What you are asked to do: Only a number is expected here: the count of lines in this data where "Analysis" occurs.

Supplied material:
* * * *

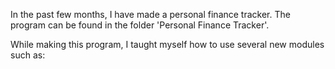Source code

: In the past few months, I have made a personal finance tracker. The program can be found in the folder 'Personal Finance Tracker'.

While making this program, I taught myself how to use several new modules such as:



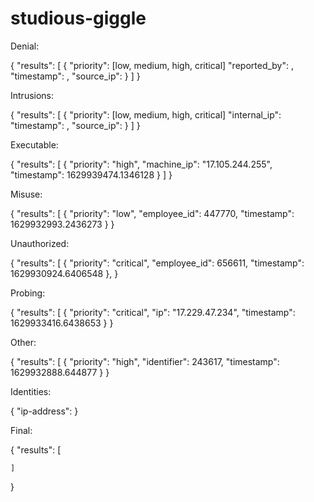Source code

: # studious-giggle


Denial:

{
    "results": [
        {
            "priority": [low, medium, high, critical]
            "reported_by": <id>,
            "timestamp": <unix epoch>,
            "source_ip":
        }
    ]
}

Intrusions:

{
    "results": [
        {
            "priority": [low, medium, high, critical]
            "internal_ip":
            "timestamp": <unix epoch>,
            "source_ip":
        }
    ]
}

Executable:

{
    "results": [
        {
        "priority": "high",
        "machine_ip": "17.105.244.255",
        "timestamp": 1629939474.1346128
        }
    ]
}

Misuse:

{
  "results": [
    {
      "priority": "low",
      "employee_id": 447770,
      "timestamp": 1629932993.2436273
    }
}

Unauthorized:

{
  "results": [
    {
      "priority": "critical",
      "employee_id": 656611,
      "timestamp": 1629930924.6406548
    },
}

Probing:

{
  "results": [
    {
      "priority": "critical",
      "ip": "17.229.47.234",
      "timestamp": 1629933416.6438653
    }
}

Other:

{
  "results": [
    {
      "priority": "high",
      "identifier": 243617,
      "timestamp": 1629932888.644877
    }
}

Identities:

{
    "ip-address": <id>
}

Final:

{
    "results": [

    ]
}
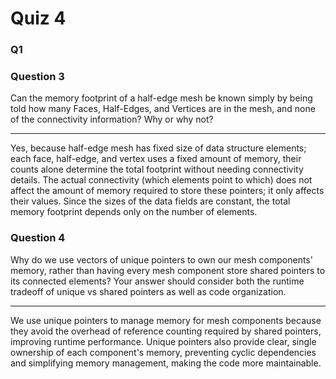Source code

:# Quiz 4

### Q1



### Question 3

Can the memory footprint of a half-edge mesh be known simply by being told how many Faces, Half-Edges, and Vertices are in the mesh, and none of the connectivity information? Why or why not?

---

Yes, because half-edge mesh has fixed size of data structure elements; each face, half-edge, and vertex uses a fixed amount of memory, their counts alone determine the total footprint without needing connectivity details. The actual connectivity (which elements point to which) does not affect the amount of memory required to store these pointers; it only affects their values. Since the sizes of the data fields are constant, the total memory footprint depends only on the number of elements.

### Question 4

Why do we use vectors of unique pointers to own our mesh components' memory, rather than having every mesh component store shared pointers to its connected elements? Your answer should consider both the runtime tradeoff of unique vs shared pointers as well as code organization.

---

We use unique pointers to manage memory for mesh components because they avoid the overhead of reference counting required by shared pointers, improving runtime performance. Unique pointers also provide clear, single ownership of each component's memory, preventing cyclic dependencies and simplifying memory management, making the code more maintainable.
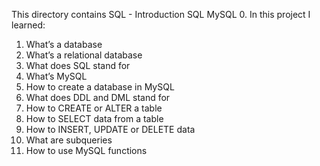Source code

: This directory contains SQL - Introduction
SQL
MySQL
0. In this project I learned:
1. What’s a database
2. What’s a relational database
3. What does SQL stand for
4. What’s MySQL
5. How to create a database in MySQL
6. What does DDL and DML stand for
7. How to CREATE or ALTER a table
8. How to SELECT data from a table
9. How to INSERT, UPDATE or DELETE data
10. What are subqueries
11. How to use MySQL functions
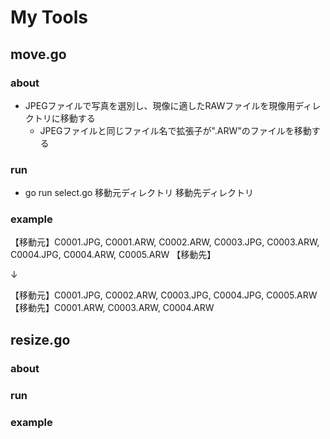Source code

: <h1>My Tools</h1>

## move.go
### about
- JPEGファイルで写真を選別し、現像に適したRAWファイルを現像用ディレクトリに移動する
    - JPEGファイルと同じファイル名で拡張子が".ARW"のファイルを移動する

### run
- go run select.go 移動元ディレクトリ 移動先ディレクトリ

### example
【移動元】C0001.JPG, C0001.ARW, C0002.ARW, C0003.JPG, C0003.ARW, C0004.JPG, C0004.ARW, C0005.ARW
【移動先】

↓

【移動元】C0001.JPG, C0002.ARW, C0003.JPG, C0004.JPG, C0005.ARW
【移動先】C0001.ARW, C0003.ARW, C0004.ARW

## resize.go
### about

### run

### example

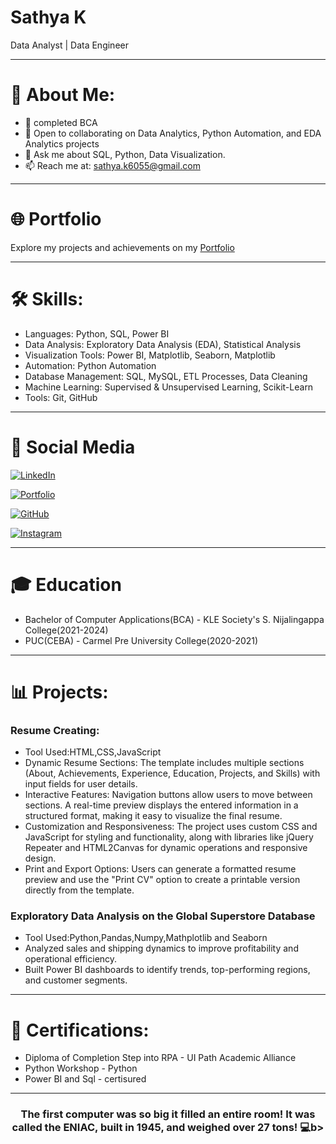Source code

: # **Sathya K**

Data Analyst | Data Engineer

----
# 💫 About Me:
* 🔭 completed BCA 
* 👯 Open to collaborating on Data Analytics, Python Automation, and EDA Analytics projects
* 💬 Ask me about SQL, Python, Data Visualization.
* 📫 Reach me at: sathya.k6055@gmail.com

----
# 🌐 Portfolio

Explore my projects and achievements on my [Portfolio](https://sathya6055.github.io/Portfolio/)

----
# 🛠️ Skills:

* Languages: Python, SQL, Power BI
* Data Analysis: Exploratory Data Analysis (EDA), Statistical Analysis
* Visualization Tools: Power BI, Matplotlib, Seaborn, Matplotlib
* Automation: Python Automation
* Database Management: SQL, MySQL, ETL Processes, Data Cleaning
* Machine Learning: Supervised & Unsupervised Learning, Scikit-Learn
* Tools: Git, GitHub

----
# 🧭 Social Media

[![LinkedIn](https://img.shields.io/badge/LinkedIn-@sathya--k--175834287-0077B5?style=for-the-badge&logo=linkedin&logoColor=white)](https://www.linkedin.com/in/sathya-k-175834287/)

[![Portfolio](https://img.shields.io/badge/Portfolio-Visit%20My%20Site-000000?style=for-the-badge&logo=githubpages&logoColor=white)](https://sathya6055.github.io/Portfolio/)

[![GitHub](https://img.shields.io/badge/GitHub-@sathya6055-181717?style=for-the-badge&logo=github&logoColor=white)](https://github.com/sathya6055)

[![Instagram](https://img.shields.io/badge/Instagram-@sathya__0001-E4405F?style=for-the-badge&logo=instagram&logoColor=white)](https://www.instagram.com/sathya__0001/)

----
# 🎓 Education 

* Bachelor of Computer Applications(BCA) - KLE Society's S. Nijalingappa College(2021-2024)
* PUC(CEBA) - Carmel Pre University College(2020-2021)

----
# 📊 Projects:
### **Resume Creating:**
* Tool Used:HTML,CSS,JavaScript
* Dynamic Resume Sections:
The template includes multiple sections (About, Achievements, Experience, Education, Projects, and Skills) with input fields for user details.
* Interactive Features:
Navigation buttons allow users to move between sections. A real-time preview displays the entered information in a structured format, making it easy to visualize the final resume.
* Customization and Responsiveness:
The project uses custom CSS and JavaScript for styling and functionality, along with libraries like jQuery Repeater and HTML2Canvas for dynamic operations and responsive design.
* Print and Export Options:
Users can generate a formatted resume preview and use the "Print CV" option to create a printable version directly from the template.

### **Exploratory Data Analysis on the Global Superstore Database**
* Tool Used:Python,Pandas,Numpy,Mathplotlib and Seaborn
* Analyzed sales and shipping dynamics to improve profitability and operational efficiency.
* Built Power BI dashboards to identify trends, top-performing regions, and customer segments.

----
# 📁 Certifications:
* Diploma of Completion Step into RPA - UI Path Academic Alliance
* Python Workshop - Python
* Power BI and Sql - certisured

----
<div align="center">
<h3><b>The first computer was so big it filled an entire room! It was called the ENIAC, built in 1945, and weighed over 27 tons! 💻</b>b></h3>
</div>

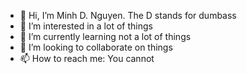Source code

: - 👋 Hi, I’m Minh D. Nguyen. The D stands for dumbass
- 👀 I’m interested in a lot of things
- 🌱 I’m currently learning not a lot of things
- 💞️ I’m looking to collaborate on things
- 📫 How to reach me: You cannot

<!---
Connoisseur-Dumbass/Connoisseur-Dumbass is a ✨ special ✨ repository because its `README.md` (this file) appears on your GitHub profile.
You can click the Preview link to take a look at your changes.
--->
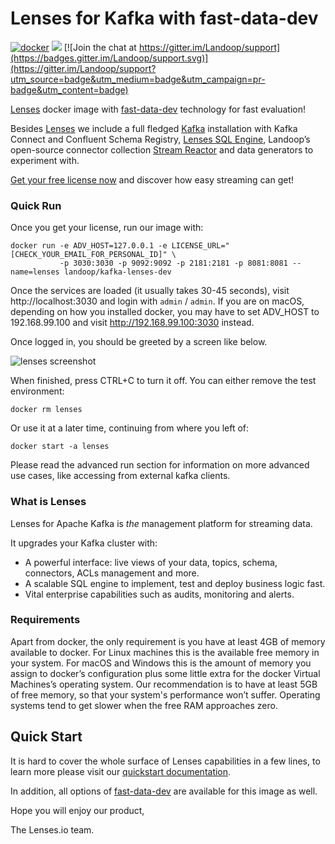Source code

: # Lenses for Kafka with fast-data-dev #
[![docker](https://img.shields.io/docker/pulls/landoop/kafka-lenses-dev.svg?style=flat)](https://hub.docker.com/r/landoop/kafka-lenses-dev/)
[![](https://images.microbadger.com/badges/image/landoop/kafka-lenses-dev.svg)](http://microbadger.com/images/landoop/kafka-lenses-dev) [![Join the chat at https://gitter.im/Landoop/support](https://badges.gitter.im/Landoop/support.svg)](https://gitter.im/Landoop/support?utm_source=badge&utm_medium=badge&utm_campaign=pr-badge&utm_content=badge)

[Lenses](https://www.landoop.com/kafka-lenses/) docker image with [fast-data-dev](https://hub.docker.com/r/landoop/fast-data-dev/) technology for fast evaluation!

Besides [Lenses](https://www.landoop.com/kafka-lenses/) we include a full fledged [Kafka](https://kafka.apache.org/) installation with Kafka Connect and Confluent Schema Registry, [Lenses SQL Engine](https://www.landoop.com/kafka/kafka-sql/), Landoop’s open-source connector collection [Stream Reactor](https://www.landoop.com/kafka/connectors/) and data generators to experiment with.

[Get your free license now](https://www.landoop.com/downloads/lenses/) and discover how easy streaming can get!

### Quick Run

Once you get your license, run our image with:

    docker run -e ADV_HOST=127.0.0.1 -e LICENSE_URL="[CHECK_YOUR_EMAIL_FOR_PERSONAL_ID]" \
               -p 3030:3030 -p 9092:9092 -p 2181:2181 -p 8081:8081 --name=lenses landoop/kafka-lenses-dev

Once the services are loaded (it usually takes 30-45 seconds), visit http://localhost:3030 and login with `admin` / `admin`. If you are on macOS, depending on how you installed docker, you may have to set ADV_HOST to 192.168.99.100 and visit http://192.168.99.100:3030 instead.

Once logged in, you should be greeted by a screen like below.

![lenses screenshot](https://storage.googleapis.com/wch/lenses-1.0.0.png)

When finished, press CTRL+C to turn it off. You can either remove the test environment:

    docker rm lenses

Or use it at a later time, continuing from where you left of:

    docker start -a lenses

Please read the advanced run section for information on more advanced use cases, like accessing from external kafka clients.


### What is Lenses

Lenses for Apache Kafka is _the_ management platform for streaming data.

It upgrades your Kafka cluster with:

- A powerful interface: live views of your data, topics, schema, connectors, ACLs management and more.
- A scalable SQL engine to implement, test and deploy business logic fast.
- Vital enterprise capabilities such as audits, monitoring and alerts.

### Requirements

Apart from docker, the only requirement is you have at least 4GB of memory available to docker. For Linux machines this is the available free memory in your system. For macOS and Windows this is the amount of memory you assign to docker’s configuration plus some little extra for the docker Virtual Machines’s operating system. Our recommendation is to have at least 5GB of free memory, so that your system's performance won’t suffer. Operating systems tend to get slower when the free RAM approaches zero.

## Quick Start

It is hard to cover the whole surface of Lenses capabilities in a few lines, to learn more please visit our [quickstart documentation](https://www.landoop.com/docs/lenses/lenses/development-environment/latest/).

In addition, all options of [fast-data-dev](https://github.com/Landoop/fast-data-dev) are available for this image as well.

Hope you will enjoy our product,

The Lenses.io team.
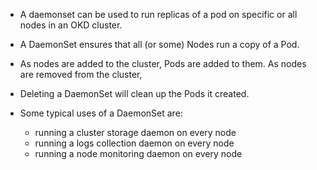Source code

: * A daemonset can be used to run replicas of a pod on specific or all nodes in an OKD cluster.
* A DaemonSet ensures that all (or some) Nodes run a copy of a Pod.
* As nodes are added to the cluster, Pods are added to them. As nodes are removed from the cluster,
* Deleting a DaemonSet will clean up the Pods it created.
* Some typical uses of a DaemonSet are:

    * running a cluster storage daemon on every node
    * running a logs collection daemon on every node
    * running a node monitoring daemon on every node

* * * *

Result: 2